Engineering, data and two butterfly effects.

<2025-08-13 Wed>

For the last two weeks, I had been dealing with my personal Roman Empire of accounting. So after updating my accounts –which were four months out of date– and changing the accounting software from GnuCash to Hledger (advantages of plain text accounting), I had the idea to analyse all my grocery receipts.

The task is fairly straightforward from a data standpoint:

A large number of receipts in PDF format (database).
Extract the data and do some parsing.
Plot it and perform some basic statistical analysis. (Spoiler: I just calculated the total expenses by month, at least for this post.)

Here is an example of the data I am talking about: 20250809 Mercadona 122,05 €.pdf.

As you can see, the file size is 36–37 kB and the file name includes the date, supermarket and total amount.
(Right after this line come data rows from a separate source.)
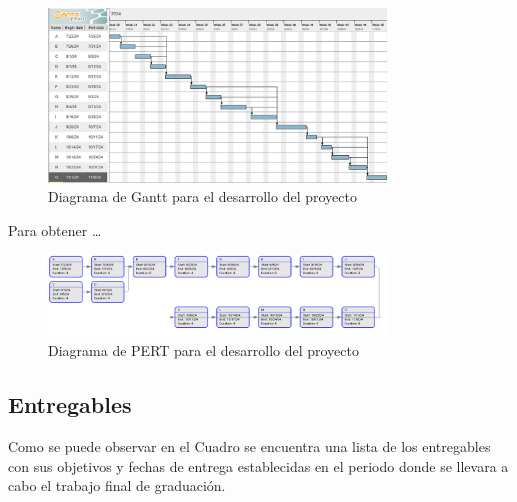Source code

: \documentclass[12pt]{article}
\begin{document}
\begin{figure}[h!]
  \centering
  \includegraphics[width=0.8\textwidth]{diagramas/gantt.png}
  \caption{Diagrama de Gantt para el desarrollo del proyecto}
  \label{fig:gantt}
\end{figure}

Para obtener \dots

\begin{figure}[h!]
  \centering
  \includegraphics[width=0.8\textwidth]{diagramas/pert.png}
  \caption{Diagrama de PERT para el desarrollo del proyecto}
  \label{fig:pert}
\end{figure}

\subsection{Entregables}

Como se puede observar en el Cuadro se encuentra una lista de los entregables con sus objetivos y fechas de entrega establecidas en el periodo donde se llevara a cabo el trabajo final de graduación.
\end{document}
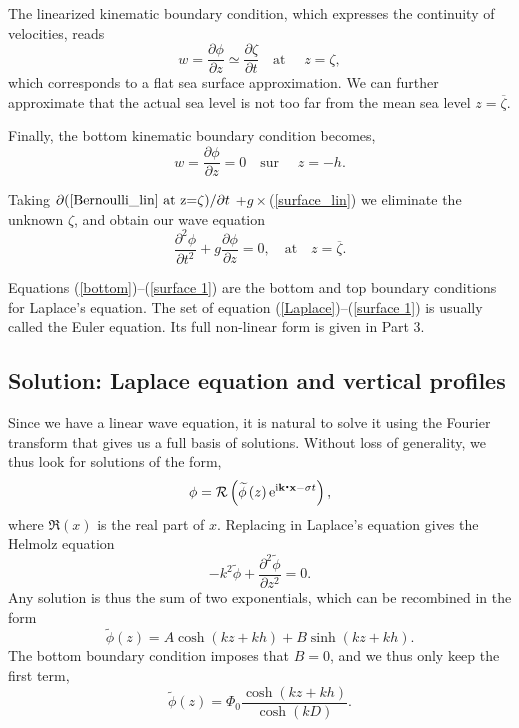 The linearized kinematic boundary condition, which expresses the continuity of velocities, reads
\begin{equation}
    w = \frac{\partial \phi }{\partial z} \simeq \frac{\partial \zeta}{\partial t}
    \quad \mbox{at\ }\quad z=\zeta,  \label{surface_lin}
\end{equation} which corresponds to a flat sea surface approximation. 
We can further approximate that the actual sea level is not too far from the mean sea level $z=\overline{\zeta}$. 


Finally, the bottom kinematic boundary condition becomes, 
\begin{equation}
    w=\frac{\partial \phi }{\partial z}=0 \quad \mbox{sur\ }\quad z=-h.  \label{bottom}
\end{equation}

Taking  $\partial (\ref{Bernoulli_lin} \textrm{~at z=}\zeta)/\partial t $
+$g\times$(\ref{surface_lin}) we eliminate the unknown $\zeta$, and obtain our 
wave equation 
\begin{equation}
  \frac{\partial^2{\phi}}{\partial{t^2}}+g\frac{\partial\phi}{\partial z}=0, \quad \mbox{at}
\quad  z=\overline{\zeta}. \label{surface 1}
\end{equation}

Equations (\ref{bottom})--(\ref{surface 1}) are the bottom and top boundary conditions for Laplace's equation. The 
set of equation  (\ref{Laplace})--(\ref{surface 1}) is
usually called the Euler equation. Its full non-linear form is given in Part 3. 
 
\subsection{Solution: Laplace equation and vertical profiles}
Since we have a linear wave equation, it is natural to solve it 
using the Fourier transform that gives us a full basis of solutions. Without loss of generality, 
we thus look for solutions of the form, 
\begin{equation}
    \phi={\cal R} \left(\widetilde{\phi}\left(z\right)
     \mathrm{e}^{\mathrm{i}{\mathbf k}\mbox{\boldmath $\cdot$}{\mathbf x} - \sigma t} \right),
    \label{phi1}
\end{equation}
where $\Re(x)$ is the real part of $x$. Replacing in Laplace's equation gives the Helmolz equation 
\begin{equation}
    -k^2 \widetilde{\phi}+\frac{\partial^2 \widetilde{\phi}}{\partial z^2}=0.
    \label{Helmholz}
\end{equation}
Any solution is thus the sum of two exponentials, which can be recombined in the form 
\begin{equation}
    \widetilde{\phi}(z)=A \cosh\left(kz+kh \right)
        + B \sinh\left(kz+kh \right).
\end{equation}
The bottom boundary condition imposes that $B=0$, and we thus only keep the first term,
\begin{equation}
    \widetilde{\phi}\left(z\right)=\Phi_0
    \frac{\cosh\left(kz+kh\right)}{\cosh\left(kD\right)}.
    \label{cosh}
\end{equation}

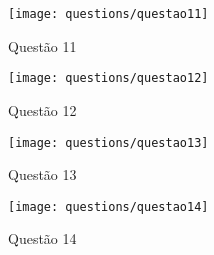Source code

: \begin{apendicesenv}
\begin{figure}[H]
	\centering
	\texttt{[image: questions/questao11]}
	\caption[Questão 11]{Questão 11}
\end{figure}
\begin{figure}[H]
	\centering
	\texttt{[image: questions/questao12]}
	\caption[Questão 12]{Questão 12}
\end{figure}
\begin{figure}[H]
	\centering
	\texttt{[image: questions/questao13]}
	\caption[Questão 13]{Questão 13}
\end{figure}
\begin{figure}[H]
	\centering
	\texttt{[image: questions/questao14]}
	\caption[Questão 14]{Questão 14}
\end{figure}

\end{apendicesenv}
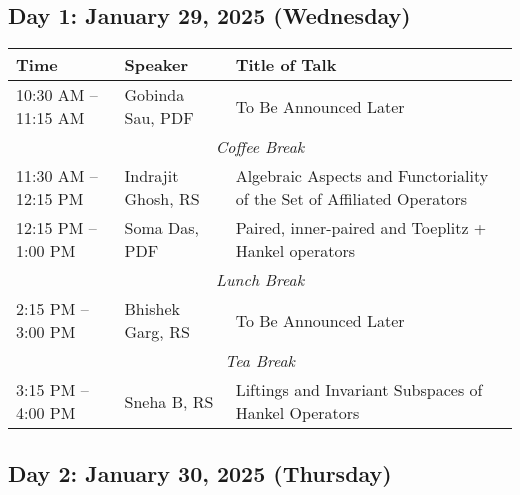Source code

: %
%

\subsection*{Day 1: January 29, 2025 (Wednesday)}

\noindent
\renewcommand{\arraystretch}{1.5} %
\begin{tabular}{|p{3.5cm}|p{4cm}|p{7cm}|}
	\hline
	\textbf{Time} & \textbf{Speaker} & \textbf{Title of Talk} \\
	\hline
	10:30 AM -- 11:15 AM & Gobinda Sau, PDF & To Be Announced Later \\
	\hline
	\multicolumn{3}{|c|}{\textit{Coffee Break}} \\
	\hline
    11:30 AM -- 12:15 PM & Indrajit Ghosh, RS & Algebraic Aspects and Functoriality of the Set of Affiliated Operators \\
	\hline
	12:15 PM -- 1:00 PM & Soma Das, PDF & Paired, inner-paired and Toeplitz + Hankel operators \\
	\hline
	\multicolumn{3}{|c|}{\textit{Lunch Break}} \\
	\hline
	2:15 PM -- 3:00 PM & Bhishek Garg, RS & To Be Announced Later \\
	\hline
	\multicolumn{3}{|c|}{\textit{Tea Break}} \\
	\hline
	3:15 PM -- 4:00 PM & Sneha B, RS & Liftings and Invariant Subspaces of Hankel Operators\\
	\hline

\end{tabular}


\subsection*{Day 2: January 30, 2025 (Thursday)}

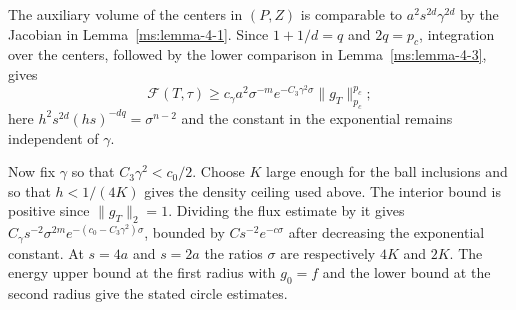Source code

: The auxiliary volume of the centers in $(P,Z)$ is comparable to $a^2s^{2d}\gamma^{2d}$ by the Jacobian in Lemma~\ref{ms:lemma-4-1}. Since $1+1/d=q$ and $2q=p_c$, integration over the centers, followed by the lower comparison in Lemma~\ref{ms:lemma-4-3}, gives
\[
\mathcal F(T,\tau)\ge c_\gamma a^2\sigma^{-m}e^{-C_3\gamma^2\sigma}\|g_T\|_{p_c}^{p_c};
\]
here $h^2s^{2d}(hs)^{-dq}=\sigma^{n-2}$ and the constant in the exponential remains independent of $\gamma$.

Now fix $\gamma$ so that $C_3\gamma^2<c_0/2$. Choose $K$ large enough for the ball inclusions and so that $h<1/(4K)$ gives the density ceiling used above. The interior bound is positive since $\|g_T\|_2=1$. Dividing the flux estimate by it gives $C_\gamma s^{-2}\sigma^{2m}e^{-(c_0-C_3\gamma^2)\sigma}$, bounded by $Cs^{-2}e^{-c\sigma}$ after decreasing the exponential constant. At $s=4a$ and $s=2a$ the ratios $\sigma$ are respectively $4K$ and $2K$. The energy upper bound at the first radius with $g_0=f$ and the lower bound at the second radius give the stated circle estimates.
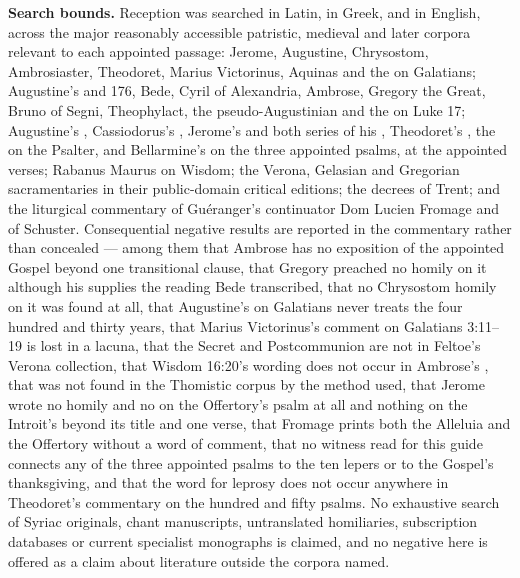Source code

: \textbf{Search bounds.} Reception was searched in Latin, in Greek, and in
English, across the major reasonably accessible patristic, medieval and later
corpora relevant to each appointed passage: Jerome, Augustine, Chrysostom,
Ambrosiaster, Theodoret, Marius Victorinus, Aquinas and the  on Galatians; Augustine's  and
 176, Bede, Cyril of Alexandria, Ambrose, Gregory the Great, Bruno
of Segni, Theophylact, the pseudo-Augustinian  and the  on Luke 17; Augustine's
, Cassiodorus's , Jerome's
 and both series of his , Theodoret's
, the  on the Psalter, and
Bellarmine's  on the three appointed psalms, at the
appointed verses; Rabanus Maurus on Wisdom; the Verona, Gelasian and Gregorian
sacramentaries in their public-domain critical editions; the decrees of Trent;
and the liturgical commentary of Guéranger's continuator Dom Lucien Fromage and
of Schuster. Consequential negative
results are reported in the commentary rather than concealed --- among them
that Ambrose has no exposition of the appointed Gospel beyond one transitional
clause, that Gregory preached no homily on it although his 
supplies the reading Bede transcribed, that no Chrysostom homily on it was
found at all, that Augustine's  on Galatians never treats the
four hundred and thirty years, that Marius Victorinus's comment on Galatians
3:11--19 is lost in a lacuna, that the Secret and Postcommunion are not in
Feltoe's Verona collection, that Wisdom 16:20's wording does not occur in
Ambrose's , that 
was not found in the Thomistic corpus by the method used, that Jerome wrote no
homily and no  on the Offertory's psalm at all and
nothing on the Introit's beyond its title and one verse, that Fromage prints
both the Alleluia and the Offertory without a word of comment, that no witness
read for this guide connects any of the three appointed psalms to the ten
lepers or to the Gospel's thanksgiving, and that the word for leprosy does not
occur anywhere in Theodoret's commentary on the hundred and fifty psalms. No
exhaustive search
of Syriac originals, chant manuscripts, untranslated homiliaries, subscription
databases or current specialist monographs is claimed, and no negative here is
offered as a claim about literature outside the corpora named.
Well, I have 148 files of fun :D!

So let's start the mini-project.

Init

After a long Google search ‒https://www.google.com/search?q=pdf+extract+text+python‒ and reading the first result: Reddit: What’s the Best Python Library for Extracting Text from PDFs?, I decided to use PyMuPDF.

import pymupdf

Then I wrote this code to open the file and to print the extracted data. I simplified the output with dots "…" for the blog. If you execute this code, you will get a long version.

doc = pymupdf.open("./20250809 Mercadona 122,05 €.pdf")
for page in doc:
    content = page.get_text()
    print(content)

MERCADONA, S.A.   A-46103834
...
3 FONT NATURA 8L
0,92
2,76
...
1 SIN LACT DESN NAT
1,35
...
1 SANDIA BAJA SEMILLAS
7,625 kg
0,55 €/kg
4,19
...

This print provided me the keys to write the core of this "extractor":

I can split the data using the NewLine character (\n).
I can get the date from the receipt.
I can remove the first elements, maybe 11.
I can remove the last elements from "TOTAL (€)" to the end.
There are at least three cases of data, for now.
- Quantity (in Spanish "cantidad") is greater than 1, so there will a unit price.
- Quantity is equal to 1.
- Quantity is equal to 1, but there is a €/kg.

The core

Handling the split is so easy in Python, with just this line:

content = content.split('\n')

Get the date from the receipt. This line is a big hardcore and maybe produce troubles in future. What would happen if the index changed?, or if there were spaces?

date = content[5]

Remove any unnecessary data. Hardcode the first part.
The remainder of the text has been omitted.